Dimitri ging mit Selbstvertrauen in die Weltmeisterschaft 2017 und konnte dort auch durchaus eine gute Leistung abrufen. Gegen Cristo Reyes unterlag er am Ende aber dennoch, da er in den entscheidenden Momenten einfach nicht zur Stelle war. Das Endergebnis hieß 2:3 und so musste Van den Bergh nach der ersten Runde nach Hause fahren. Auf der European Tour konnte Dimitri immer mal wieder richtig gute Leistungen zeigen. So zum Beispiel bei der Gibraltar Darts Trophy, wo er nach Erfolgen gegen Antony Lopez und James Wade erst im Achtelfinale mit 5:6 am späteren Sieger Michael Smith scheiterte. Auch bei den European Darts Open reichte es für das Achtelfinale. Nach dem 6:0-Whitewash gegen Matt Clark schlug Dimitri Simon Whitlock mit 6:5. Gegen Gerwyn Price verlor er aber dieses Mal mit 3:6 und schied damit aus. Mit solchen Ergebnissen hatte Van den Bergh keine Probleme sich für die Europameisterschaft zu qualifizieren, dort verlor er aber schon in der ersten Runde mit 1:6 gegen Jonny Clayton. Dafür lieferte er beim World Series Finale umso besser ab. Er schlug in der ersten Runde Michael Smith mit 6:1 und warf danach auch Raymond van Barneveld durch ein 6:4 aus dem Turnier. Im Viertelfinale war erst Schluss, er verlor dort gegen James Wade mit 6:10. Bei der Juniorenweltmeisterschaft im Jahr 2017 lief es für Dimitri dann fantastisch. Er konnte sich bis ins Finale vorkämpfen und schlug auf dem Weg dorthin Qingyu Zhan, Rhys Griffin, Scott Dale, Ted Evetts und Luke Humphries. Im Endspiel bekam er es dann mit Josh Payne zu tun und behielt die Nerven. Mit einem 6:3 sicherte er sich den Juniorenweltmeistertitel.

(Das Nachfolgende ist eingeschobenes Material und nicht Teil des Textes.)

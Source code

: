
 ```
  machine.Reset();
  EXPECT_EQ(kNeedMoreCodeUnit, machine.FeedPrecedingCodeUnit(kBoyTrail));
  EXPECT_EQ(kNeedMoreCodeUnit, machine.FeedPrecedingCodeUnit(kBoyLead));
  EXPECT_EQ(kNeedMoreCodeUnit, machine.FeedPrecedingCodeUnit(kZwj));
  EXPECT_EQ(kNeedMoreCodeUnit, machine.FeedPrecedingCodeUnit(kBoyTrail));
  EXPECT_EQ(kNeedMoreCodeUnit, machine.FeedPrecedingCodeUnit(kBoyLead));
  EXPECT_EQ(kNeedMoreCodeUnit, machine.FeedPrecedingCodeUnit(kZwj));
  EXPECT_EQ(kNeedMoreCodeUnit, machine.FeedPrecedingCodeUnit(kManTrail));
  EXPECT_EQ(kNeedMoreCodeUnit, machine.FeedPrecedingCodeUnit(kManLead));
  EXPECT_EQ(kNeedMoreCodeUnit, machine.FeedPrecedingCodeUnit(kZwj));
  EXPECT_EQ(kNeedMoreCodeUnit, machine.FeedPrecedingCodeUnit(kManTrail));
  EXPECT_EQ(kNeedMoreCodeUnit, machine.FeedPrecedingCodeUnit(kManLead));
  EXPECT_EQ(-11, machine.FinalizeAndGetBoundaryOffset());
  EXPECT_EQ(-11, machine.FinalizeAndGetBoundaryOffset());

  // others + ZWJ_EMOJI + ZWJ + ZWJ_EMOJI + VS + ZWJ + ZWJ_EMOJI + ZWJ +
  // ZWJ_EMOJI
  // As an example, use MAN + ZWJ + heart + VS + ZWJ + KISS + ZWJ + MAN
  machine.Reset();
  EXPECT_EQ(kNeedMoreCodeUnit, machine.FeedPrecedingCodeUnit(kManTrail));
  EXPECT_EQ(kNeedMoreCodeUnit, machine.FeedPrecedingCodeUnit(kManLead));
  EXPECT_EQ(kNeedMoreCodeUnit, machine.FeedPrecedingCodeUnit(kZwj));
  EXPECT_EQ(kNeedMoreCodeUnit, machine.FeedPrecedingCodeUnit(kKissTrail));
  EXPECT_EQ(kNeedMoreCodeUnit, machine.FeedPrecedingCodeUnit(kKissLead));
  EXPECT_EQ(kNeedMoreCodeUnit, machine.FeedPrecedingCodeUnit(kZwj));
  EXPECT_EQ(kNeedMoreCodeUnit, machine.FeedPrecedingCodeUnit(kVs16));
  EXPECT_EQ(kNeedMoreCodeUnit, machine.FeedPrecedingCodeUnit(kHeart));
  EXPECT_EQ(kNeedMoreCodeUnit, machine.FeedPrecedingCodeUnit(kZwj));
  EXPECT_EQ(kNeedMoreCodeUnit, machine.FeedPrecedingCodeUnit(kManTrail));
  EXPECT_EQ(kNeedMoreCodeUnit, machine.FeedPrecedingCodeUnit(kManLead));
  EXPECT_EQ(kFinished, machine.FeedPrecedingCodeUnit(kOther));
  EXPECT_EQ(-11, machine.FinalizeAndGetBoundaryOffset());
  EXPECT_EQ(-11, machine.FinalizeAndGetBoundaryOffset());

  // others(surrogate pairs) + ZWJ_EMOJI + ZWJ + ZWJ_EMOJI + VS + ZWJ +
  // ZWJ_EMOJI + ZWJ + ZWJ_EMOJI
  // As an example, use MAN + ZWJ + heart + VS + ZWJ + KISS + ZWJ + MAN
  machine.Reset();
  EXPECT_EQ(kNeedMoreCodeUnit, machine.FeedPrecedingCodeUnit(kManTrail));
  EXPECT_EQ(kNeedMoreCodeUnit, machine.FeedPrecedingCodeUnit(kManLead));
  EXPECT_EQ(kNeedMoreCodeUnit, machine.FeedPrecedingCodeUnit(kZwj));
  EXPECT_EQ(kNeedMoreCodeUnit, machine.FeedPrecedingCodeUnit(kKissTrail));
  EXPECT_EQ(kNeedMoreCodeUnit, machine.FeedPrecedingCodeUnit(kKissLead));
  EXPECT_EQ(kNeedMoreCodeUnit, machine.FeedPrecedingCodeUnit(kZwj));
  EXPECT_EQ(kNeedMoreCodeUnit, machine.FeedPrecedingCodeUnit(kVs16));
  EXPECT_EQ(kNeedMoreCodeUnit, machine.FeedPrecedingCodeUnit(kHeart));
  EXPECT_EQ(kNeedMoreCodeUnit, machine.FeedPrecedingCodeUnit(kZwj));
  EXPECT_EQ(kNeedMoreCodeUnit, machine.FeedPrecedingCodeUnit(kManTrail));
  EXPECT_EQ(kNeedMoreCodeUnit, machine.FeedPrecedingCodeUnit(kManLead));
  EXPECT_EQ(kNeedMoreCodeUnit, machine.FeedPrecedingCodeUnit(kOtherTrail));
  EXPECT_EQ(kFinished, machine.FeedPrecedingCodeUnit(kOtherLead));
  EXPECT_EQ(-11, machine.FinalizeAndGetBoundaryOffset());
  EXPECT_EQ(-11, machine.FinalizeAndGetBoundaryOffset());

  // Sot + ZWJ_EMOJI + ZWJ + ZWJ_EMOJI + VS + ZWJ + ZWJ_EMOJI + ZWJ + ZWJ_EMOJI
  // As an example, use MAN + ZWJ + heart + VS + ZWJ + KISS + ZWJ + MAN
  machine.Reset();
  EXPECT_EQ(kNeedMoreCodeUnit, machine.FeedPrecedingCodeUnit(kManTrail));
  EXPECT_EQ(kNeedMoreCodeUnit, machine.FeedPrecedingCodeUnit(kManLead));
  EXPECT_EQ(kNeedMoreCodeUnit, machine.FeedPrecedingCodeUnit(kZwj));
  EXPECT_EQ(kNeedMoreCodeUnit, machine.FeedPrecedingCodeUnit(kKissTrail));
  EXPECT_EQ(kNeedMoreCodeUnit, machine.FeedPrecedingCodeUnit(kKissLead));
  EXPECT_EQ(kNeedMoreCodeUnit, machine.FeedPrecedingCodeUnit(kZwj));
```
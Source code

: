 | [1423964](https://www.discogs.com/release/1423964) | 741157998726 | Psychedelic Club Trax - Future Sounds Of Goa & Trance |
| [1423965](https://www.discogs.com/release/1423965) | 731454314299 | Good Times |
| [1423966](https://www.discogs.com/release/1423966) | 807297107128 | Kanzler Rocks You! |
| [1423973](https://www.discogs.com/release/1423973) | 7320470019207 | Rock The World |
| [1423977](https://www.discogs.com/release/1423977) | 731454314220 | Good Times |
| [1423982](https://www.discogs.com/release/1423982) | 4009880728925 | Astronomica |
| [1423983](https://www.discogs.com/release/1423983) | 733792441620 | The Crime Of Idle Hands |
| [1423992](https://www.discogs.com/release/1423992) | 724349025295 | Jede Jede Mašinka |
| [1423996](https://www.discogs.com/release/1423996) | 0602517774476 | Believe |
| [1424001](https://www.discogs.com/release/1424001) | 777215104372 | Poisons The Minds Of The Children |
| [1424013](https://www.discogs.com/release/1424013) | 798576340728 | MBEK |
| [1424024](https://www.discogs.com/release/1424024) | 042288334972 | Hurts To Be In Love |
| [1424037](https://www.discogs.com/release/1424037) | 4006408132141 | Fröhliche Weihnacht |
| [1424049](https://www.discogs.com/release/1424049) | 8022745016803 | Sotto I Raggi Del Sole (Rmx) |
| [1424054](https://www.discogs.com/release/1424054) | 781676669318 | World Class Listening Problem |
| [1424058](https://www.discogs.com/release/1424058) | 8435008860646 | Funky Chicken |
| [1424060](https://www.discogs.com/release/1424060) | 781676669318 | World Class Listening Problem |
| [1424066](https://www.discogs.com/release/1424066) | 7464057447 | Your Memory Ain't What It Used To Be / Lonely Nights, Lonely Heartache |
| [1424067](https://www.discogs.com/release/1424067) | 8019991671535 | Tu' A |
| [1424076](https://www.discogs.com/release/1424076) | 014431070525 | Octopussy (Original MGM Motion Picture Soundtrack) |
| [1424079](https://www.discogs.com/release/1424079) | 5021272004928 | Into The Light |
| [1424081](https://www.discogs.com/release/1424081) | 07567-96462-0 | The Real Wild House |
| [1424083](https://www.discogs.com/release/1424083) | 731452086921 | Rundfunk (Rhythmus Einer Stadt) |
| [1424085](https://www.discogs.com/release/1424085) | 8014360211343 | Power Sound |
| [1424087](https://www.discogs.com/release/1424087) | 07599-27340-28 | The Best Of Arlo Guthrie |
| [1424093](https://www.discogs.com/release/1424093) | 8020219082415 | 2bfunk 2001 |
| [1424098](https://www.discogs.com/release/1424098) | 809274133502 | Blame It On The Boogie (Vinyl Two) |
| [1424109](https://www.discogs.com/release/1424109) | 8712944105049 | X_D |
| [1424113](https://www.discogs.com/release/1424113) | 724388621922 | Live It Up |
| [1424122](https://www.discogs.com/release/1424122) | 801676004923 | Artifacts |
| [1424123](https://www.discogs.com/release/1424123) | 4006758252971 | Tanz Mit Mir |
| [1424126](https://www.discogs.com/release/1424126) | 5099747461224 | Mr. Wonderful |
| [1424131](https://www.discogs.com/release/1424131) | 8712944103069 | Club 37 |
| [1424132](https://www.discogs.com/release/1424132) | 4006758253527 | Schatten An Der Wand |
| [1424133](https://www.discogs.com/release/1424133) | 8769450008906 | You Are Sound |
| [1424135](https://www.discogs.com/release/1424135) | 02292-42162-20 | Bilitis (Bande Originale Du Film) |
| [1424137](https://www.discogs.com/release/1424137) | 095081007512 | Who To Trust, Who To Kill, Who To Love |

Davon angestachelt ging Dimitri Van den Bergh mit viel Selbstvertrauen in die Weltmeisterschaft des Jahres 2018. Nach dem 3:1-Auftakterfolg über Stephen Bunting konnte er gegen Jan Dekker mit dem 4:2 in der zweiten Runde nachlegen. Im Achtelfinale bekam er es dann mit Mensur Suljovic zu tun und kam mit der Situation gegen einen Freund zu spielen besser zurecht, fertigte den Österreicher mit 4:0 ab. Im Viertelfinale traf er dann auf Rob Cross und lag bereits mit 1:4 aussichtlos zurück. Er kämpfte jedoch und kam tatsächlich noch zurück. Er glich zum 4:4 aus und führte im Entscheidungssatz mit 1:0. Dann vergab er jedoch knapp ein 132’er Finish auf der Doppel-16 und Cross drehte das Spiel noch. Mit dem 4:5 musste sich Van den Bergh also aus der WM verabschieden. Etwas überraschend folgte dann bei den UK Open das frühe Aus in der ersten Runde nach einem 3:6 gegen Lee Evans.